*** Opening of Dataset records ***

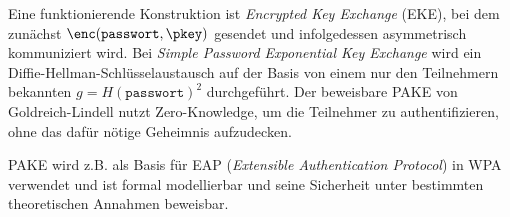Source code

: Eine funktionierende Konstruktion ist \emph{Encrypted Key Exchange}
(EKE), bei dem zunächst $\enc(\mathtt{passwort},\pkey)$ gesendet und
infolgedessen asymmetrisch kommuniziert wird. Bei \emph{Simple Password
Exponential Key Exchange} wird ein Diffie-Hellman-Schlüsselaustausch auf
der Basis von einem nur den Teilnehmern bekannten $g =
H(\mathtt{passwort})^2$ durchgeführt. Der beweisbare PAKE von
Goldreich-Lindell nutzt Zero-Knowledge, um die Teilnehmer zu
authentifizieren, ohne das dafür nötige Geheimnis aufzudecken.

PAKE wird z.B. als Basis für EAP (\emph{Extensible Authentication
Protocol}) in WPA verwendet und ist formal modellierbar und seine
Sicherheit unter bestimmten theoretischen Annahmen beweisbar.
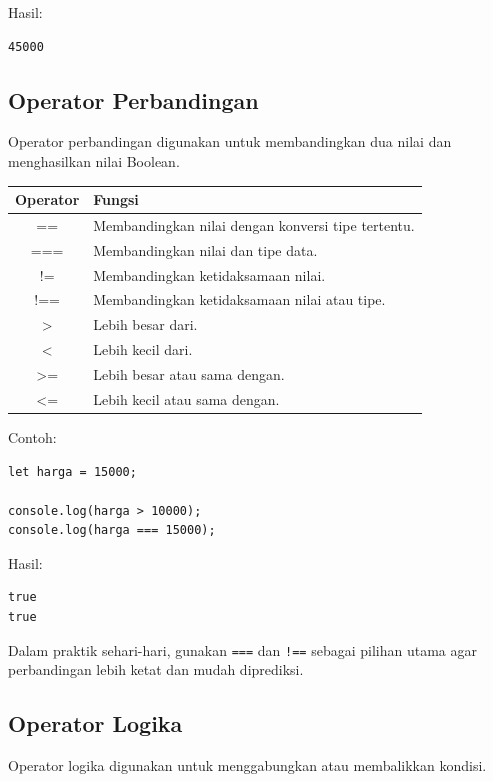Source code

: \documentclass[12pt,a4paper]{article}
\begin{document}
Hasil:

\begin{lstlisting}
45000
\end{lstlisting}

\subsection{Operator Perbandingan}

Operator perbandingan digunakan untuk membandingkan
dua nilai dan menghasilkan nilai Boolean.

\begin{center}
\begin{tabularx}{\textwidth}{cX}
\toprule
\textbf{Operator} & \textbf{Fungsi} \\
\midrule
== & Membandingkan nilai dengan konversi tipe tertentu. \\
=== & Membandingkan nilai dan tipe data. \\
!= & Membandingkan ketidaksamaan nilai. \\
!== & Membandingkan ketidaksamaan nilai atau tipe. \\
> & Lebih besar dari. \\
< & Lebih kecil dari. \\
>= & Lebih besar atau sama dengan. \\
<= & Lebih kecil atau sama dengan. \\
\bottomrule
\end{tabularx}
\end{center}

Contoh:

\begin{lstlisting}
let harga = 15000;

console.log(harga > 10000);
console.log(harga === 15000);
\end{lstlisting}

Hasil:

\begin{lstlisting}
true
true
\end{lstlisting}

Dalam praktik sehari-hari, gunakan
\texttt{===} dan \texttt{!==} sebagai pilihan
utama agar perbandingan lebih ketat dan mudah
diprediksi.

\subsection{Operator Logika}

Operator logika digunakan untuk menggabungkan
atau membalikkan kondisi.
\end{document}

*** Close of Dataset records ***

Give back the records above exactly, limited to the lines between the one holding "< & Lebih kecil dari. \\" and the one holding "diprediksi.", inclusive.

§ Answer to this task:
< & Lebih kecil dari. \\
>= & Lebih besar atau sama dengan. \\
<= & Lebih kecil atau sama dengan. \\
\bottomrule
\end{tabularx}
\end{center}

Contoh:

\begin{lstlisting}
let harga = 15000;

console.log(harga > 10000);
console.log(harga === 15000);
\end{lstlisting}

Hasil:

\begin{lstlisting}
true
true
\end{lstlisting}

Dalam praktik sehari-hari, gunakan
\texttt{===} dan \texttt{!==} sebagai pilihan
utama agar perbandingan lebih ketat dan mudah
diprediksi.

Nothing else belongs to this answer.